Au terme de l’examen physique, le soignant peut être amené à prescrire des examens complémentaires, dont le bien-fondé est expliqué, et la demande exclusivement dictée par l’intérêt que le malade peut en tirer. L’ensemble de la démarche se solde par l’émission d’un diagnostic et par une ordonnance. A la fin de la consultation, le soignant se lève, raccompagne son malade et le salue d’un au revoir. La qualité et la pertinence d’une ordonnance sont souvent inversement proportionnelles à sa longueur. Les produits prescrits ne doivent pas s’arrimer à la multitude des hypothèses diagnostiques. Il s’agirait alors d’une démarche analogue à celle de la loterie. De même, doit rendre interrogatif le patient la multitude de titres redondants et mystificateurs du soignant occupant une bonne partie de l’ordonnance. Les seules données dont a besoin le patient sont celles relatives à l’exacte qualification du soignant et à son adresse. Le long passé du soignant, ponctué de passages dans telle ou telle faculté, est exempt de pertinence. Plus que ce passé, c’est l’aptitude du soignant à le prendre en charge selon les règles de l’art qui intéresse le souffrant. De même, manquent de pertinence le tintamarre et la gesticulation médiatiques vantant le champ d’intervention d’un soignant. Le bouche à oreille, véhiculant la parfaite prise en charge de ses malades par le soignant, constitue le canal le plus efficace et le plus légitime de son rayonnement et de sa popularité.
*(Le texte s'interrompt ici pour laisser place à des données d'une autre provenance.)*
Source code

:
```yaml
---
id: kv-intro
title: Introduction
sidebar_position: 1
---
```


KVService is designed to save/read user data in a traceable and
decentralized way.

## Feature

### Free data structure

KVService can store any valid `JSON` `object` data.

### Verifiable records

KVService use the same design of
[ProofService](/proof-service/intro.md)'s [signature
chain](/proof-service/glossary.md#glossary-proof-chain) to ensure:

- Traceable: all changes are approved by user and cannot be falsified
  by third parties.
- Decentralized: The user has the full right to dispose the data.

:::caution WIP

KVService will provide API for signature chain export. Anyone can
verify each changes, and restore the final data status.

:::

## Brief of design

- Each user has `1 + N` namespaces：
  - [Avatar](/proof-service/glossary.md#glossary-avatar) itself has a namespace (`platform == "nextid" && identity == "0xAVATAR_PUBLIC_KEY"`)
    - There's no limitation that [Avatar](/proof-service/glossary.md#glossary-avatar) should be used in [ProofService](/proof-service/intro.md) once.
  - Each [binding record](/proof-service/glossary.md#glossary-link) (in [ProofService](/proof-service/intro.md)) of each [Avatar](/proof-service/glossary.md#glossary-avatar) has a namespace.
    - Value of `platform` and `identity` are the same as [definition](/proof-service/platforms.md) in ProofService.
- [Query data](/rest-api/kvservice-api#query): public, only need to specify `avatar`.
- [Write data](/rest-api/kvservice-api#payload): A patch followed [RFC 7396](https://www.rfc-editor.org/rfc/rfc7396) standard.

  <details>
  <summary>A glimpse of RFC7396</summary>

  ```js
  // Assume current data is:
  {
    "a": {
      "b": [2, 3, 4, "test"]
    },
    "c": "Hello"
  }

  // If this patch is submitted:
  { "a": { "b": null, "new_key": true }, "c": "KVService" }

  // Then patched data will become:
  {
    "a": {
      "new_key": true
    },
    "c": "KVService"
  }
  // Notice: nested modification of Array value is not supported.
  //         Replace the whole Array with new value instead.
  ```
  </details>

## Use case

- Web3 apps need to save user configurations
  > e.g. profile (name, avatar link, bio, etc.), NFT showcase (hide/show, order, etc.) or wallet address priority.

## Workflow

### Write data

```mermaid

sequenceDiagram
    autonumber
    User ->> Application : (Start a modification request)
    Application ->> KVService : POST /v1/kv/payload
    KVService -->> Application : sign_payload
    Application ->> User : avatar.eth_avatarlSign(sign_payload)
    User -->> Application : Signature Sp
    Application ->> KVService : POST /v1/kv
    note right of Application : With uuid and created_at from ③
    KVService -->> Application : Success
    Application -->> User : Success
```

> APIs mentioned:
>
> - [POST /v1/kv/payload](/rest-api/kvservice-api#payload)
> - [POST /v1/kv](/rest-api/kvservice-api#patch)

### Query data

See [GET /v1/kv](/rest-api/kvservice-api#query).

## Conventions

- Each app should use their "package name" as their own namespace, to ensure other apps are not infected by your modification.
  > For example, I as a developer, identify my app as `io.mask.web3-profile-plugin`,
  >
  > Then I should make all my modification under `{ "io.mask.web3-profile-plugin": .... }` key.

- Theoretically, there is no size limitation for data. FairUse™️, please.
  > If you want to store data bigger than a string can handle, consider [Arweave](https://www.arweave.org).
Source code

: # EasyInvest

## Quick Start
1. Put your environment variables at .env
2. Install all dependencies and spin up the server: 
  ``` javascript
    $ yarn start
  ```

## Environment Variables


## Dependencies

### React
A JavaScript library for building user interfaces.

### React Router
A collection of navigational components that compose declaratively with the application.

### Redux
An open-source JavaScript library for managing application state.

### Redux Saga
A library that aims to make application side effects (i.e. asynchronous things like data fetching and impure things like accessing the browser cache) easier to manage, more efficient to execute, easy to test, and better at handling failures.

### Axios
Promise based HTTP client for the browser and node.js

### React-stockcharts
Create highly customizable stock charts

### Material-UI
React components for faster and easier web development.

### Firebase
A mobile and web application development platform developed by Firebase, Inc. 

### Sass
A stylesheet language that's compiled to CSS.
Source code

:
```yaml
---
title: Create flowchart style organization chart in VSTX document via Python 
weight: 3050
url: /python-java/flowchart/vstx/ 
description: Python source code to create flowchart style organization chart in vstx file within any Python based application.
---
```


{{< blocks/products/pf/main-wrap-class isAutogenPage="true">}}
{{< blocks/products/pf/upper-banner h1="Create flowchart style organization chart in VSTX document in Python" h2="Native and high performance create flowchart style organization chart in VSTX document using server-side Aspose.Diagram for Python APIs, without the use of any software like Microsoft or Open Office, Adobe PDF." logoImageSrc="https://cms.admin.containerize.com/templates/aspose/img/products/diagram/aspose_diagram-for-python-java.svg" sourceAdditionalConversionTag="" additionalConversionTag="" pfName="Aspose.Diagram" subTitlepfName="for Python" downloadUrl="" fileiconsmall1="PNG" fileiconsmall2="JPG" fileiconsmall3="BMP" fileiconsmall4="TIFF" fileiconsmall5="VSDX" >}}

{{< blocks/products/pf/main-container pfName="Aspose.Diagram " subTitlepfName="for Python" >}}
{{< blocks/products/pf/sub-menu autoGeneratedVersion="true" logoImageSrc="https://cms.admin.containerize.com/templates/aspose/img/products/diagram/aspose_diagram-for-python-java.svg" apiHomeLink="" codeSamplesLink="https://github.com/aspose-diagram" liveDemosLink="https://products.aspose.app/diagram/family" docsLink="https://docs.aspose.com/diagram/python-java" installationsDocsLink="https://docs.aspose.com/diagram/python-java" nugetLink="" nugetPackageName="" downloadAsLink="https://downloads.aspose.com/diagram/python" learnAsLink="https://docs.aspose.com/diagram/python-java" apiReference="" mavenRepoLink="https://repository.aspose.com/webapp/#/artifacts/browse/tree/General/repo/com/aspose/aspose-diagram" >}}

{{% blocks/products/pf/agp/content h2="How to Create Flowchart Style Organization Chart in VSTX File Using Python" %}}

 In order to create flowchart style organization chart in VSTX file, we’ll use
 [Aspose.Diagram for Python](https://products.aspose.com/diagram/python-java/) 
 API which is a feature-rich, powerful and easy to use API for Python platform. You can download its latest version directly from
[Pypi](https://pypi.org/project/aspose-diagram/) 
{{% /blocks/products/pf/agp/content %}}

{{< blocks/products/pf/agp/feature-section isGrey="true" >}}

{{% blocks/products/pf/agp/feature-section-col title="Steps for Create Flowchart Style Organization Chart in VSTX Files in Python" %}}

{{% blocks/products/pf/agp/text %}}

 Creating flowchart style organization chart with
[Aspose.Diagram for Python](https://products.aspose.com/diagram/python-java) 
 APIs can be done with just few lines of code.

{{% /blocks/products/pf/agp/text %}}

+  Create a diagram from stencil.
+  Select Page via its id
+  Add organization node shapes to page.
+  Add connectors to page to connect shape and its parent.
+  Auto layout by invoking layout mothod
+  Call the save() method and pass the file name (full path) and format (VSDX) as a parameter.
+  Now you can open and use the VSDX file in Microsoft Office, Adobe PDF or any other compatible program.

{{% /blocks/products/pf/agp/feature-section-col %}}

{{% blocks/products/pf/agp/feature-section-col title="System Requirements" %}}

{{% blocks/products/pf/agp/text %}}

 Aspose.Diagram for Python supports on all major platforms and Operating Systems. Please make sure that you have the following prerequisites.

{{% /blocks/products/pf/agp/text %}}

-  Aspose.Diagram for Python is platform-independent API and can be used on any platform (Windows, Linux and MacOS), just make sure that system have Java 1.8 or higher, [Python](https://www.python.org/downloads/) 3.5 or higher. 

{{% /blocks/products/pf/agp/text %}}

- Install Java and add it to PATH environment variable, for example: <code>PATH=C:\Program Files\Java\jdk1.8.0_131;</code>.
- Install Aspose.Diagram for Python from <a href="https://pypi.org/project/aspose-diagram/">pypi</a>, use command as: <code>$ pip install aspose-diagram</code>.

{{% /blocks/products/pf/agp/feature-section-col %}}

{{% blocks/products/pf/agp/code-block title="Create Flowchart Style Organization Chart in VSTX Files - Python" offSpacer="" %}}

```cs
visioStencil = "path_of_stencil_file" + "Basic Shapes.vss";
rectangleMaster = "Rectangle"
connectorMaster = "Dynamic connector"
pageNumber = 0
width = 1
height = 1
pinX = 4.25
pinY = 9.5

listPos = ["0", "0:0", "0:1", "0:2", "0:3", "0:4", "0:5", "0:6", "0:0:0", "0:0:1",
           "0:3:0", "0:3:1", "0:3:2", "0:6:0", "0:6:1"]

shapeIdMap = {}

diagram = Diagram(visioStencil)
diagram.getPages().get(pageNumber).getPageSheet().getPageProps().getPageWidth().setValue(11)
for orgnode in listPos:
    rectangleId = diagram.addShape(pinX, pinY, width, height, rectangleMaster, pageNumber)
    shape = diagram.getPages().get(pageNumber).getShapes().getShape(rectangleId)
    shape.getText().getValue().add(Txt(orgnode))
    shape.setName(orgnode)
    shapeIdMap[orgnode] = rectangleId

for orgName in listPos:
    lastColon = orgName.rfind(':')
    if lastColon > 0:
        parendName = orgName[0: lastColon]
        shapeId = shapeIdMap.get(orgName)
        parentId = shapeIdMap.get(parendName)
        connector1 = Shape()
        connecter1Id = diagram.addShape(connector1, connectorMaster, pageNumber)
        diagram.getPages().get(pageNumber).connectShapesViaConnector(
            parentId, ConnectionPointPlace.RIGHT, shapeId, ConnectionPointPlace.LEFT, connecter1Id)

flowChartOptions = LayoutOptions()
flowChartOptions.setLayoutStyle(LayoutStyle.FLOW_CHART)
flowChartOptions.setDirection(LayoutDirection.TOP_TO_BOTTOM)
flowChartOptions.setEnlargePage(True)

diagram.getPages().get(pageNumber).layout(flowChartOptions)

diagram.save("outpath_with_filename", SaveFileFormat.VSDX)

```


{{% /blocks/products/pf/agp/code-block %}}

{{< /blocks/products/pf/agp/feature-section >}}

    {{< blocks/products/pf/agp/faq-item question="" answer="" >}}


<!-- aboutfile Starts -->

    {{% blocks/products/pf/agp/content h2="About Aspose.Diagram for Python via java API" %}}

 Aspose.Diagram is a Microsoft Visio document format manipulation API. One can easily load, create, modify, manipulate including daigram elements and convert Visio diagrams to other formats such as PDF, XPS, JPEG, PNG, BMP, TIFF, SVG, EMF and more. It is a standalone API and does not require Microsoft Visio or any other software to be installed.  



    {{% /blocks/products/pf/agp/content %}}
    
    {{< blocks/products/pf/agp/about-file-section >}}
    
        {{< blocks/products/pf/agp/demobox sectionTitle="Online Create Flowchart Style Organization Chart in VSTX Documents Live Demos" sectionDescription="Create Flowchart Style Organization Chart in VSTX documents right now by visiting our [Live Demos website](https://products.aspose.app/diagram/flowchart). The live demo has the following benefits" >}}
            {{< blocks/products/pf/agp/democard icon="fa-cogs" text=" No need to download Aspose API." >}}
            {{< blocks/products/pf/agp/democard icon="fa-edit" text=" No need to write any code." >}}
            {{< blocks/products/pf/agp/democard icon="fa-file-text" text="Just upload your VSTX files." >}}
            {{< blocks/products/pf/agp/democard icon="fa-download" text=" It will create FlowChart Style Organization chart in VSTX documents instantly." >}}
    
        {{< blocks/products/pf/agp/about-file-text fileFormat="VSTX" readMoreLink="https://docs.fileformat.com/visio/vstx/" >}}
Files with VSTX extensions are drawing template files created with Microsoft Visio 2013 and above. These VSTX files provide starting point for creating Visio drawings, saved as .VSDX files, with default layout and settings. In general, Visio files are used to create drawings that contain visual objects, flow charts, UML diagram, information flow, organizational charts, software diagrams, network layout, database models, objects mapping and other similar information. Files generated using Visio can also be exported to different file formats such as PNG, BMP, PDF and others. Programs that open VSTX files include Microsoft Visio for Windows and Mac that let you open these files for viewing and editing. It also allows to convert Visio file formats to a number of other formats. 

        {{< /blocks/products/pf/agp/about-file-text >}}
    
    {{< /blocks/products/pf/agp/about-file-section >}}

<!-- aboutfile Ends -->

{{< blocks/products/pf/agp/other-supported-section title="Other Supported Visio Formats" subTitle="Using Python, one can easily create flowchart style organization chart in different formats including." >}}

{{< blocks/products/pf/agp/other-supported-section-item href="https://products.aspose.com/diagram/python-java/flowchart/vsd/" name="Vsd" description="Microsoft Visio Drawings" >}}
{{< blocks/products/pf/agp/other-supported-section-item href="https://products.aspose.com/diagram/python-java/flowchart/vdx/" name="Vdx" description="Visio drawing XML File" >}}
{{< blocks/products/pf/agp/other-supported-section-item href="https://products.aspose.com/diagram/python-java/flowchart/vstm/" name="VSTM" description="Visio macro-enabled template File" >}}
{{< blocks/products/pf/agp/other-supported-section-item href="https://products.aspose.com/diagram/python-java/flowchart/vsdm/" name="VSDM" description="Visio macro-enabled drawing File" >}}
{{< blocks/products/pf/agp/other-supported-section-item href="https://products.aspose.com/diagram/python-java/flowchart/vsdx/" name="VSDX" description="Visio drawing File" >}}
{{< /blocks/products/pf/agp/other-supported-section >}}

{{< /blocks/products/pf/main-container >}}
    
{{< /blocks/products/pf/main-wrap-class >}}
Sont ainsi improductives les consultations expéditives où le malade n’a même pas eu le temps d’exposer le motif de sa présence ; sont dénuées de respect pour le malade certaines pratiques (usage d’une sonnerie demandant au malade de rentrer dans la salle de consultation, coup de téléphone intempestifs, écoute de la radio, irruption d’autre soignant dans la salle de consultation) ; sont contre-productifs les examens dont la demande n’est pas fondée sur l’intérêt exclusif du malade ; sont mystificateurs les titres redondants et passéistes meublant l’ordonnance ; sont profondément dommageables et contraires à l’éthique médicale toutes les attitudes et pratiques motivées par une finalité mercantile ; toute la démarche du soignant doit avoir pour seul guide l’intérêt du malade. La prise en compte de ces données de base est indispensable à la bonne prise en charge des patients. Ce n’est qu’à ce prix que pourrait se justifier notre raison d’être. Le don de soi, le respect d’autrui indissociable du respect de soi, la spécificité que revêt l’art de soigner depuis la nuit des temps et la noblesse y afférente, en phase avec le serment d’Hippocrate, la prière de Maïmonide et le serment de Florence Nachtigal, doivent être constamment présents dans notre esprit et effectivement mis en œuvre.

Le fabuleux métier qu’est l’art de soigner nous permet de nous élever en nous déconnectant du terre-à-terre et en apprenant constamment de la spécificité de chaque cas (l’expérience étant trompeuse), arrimant l’exercice quotidien de la médecine à la grande université de la vie dont on s’instruit tous les jours.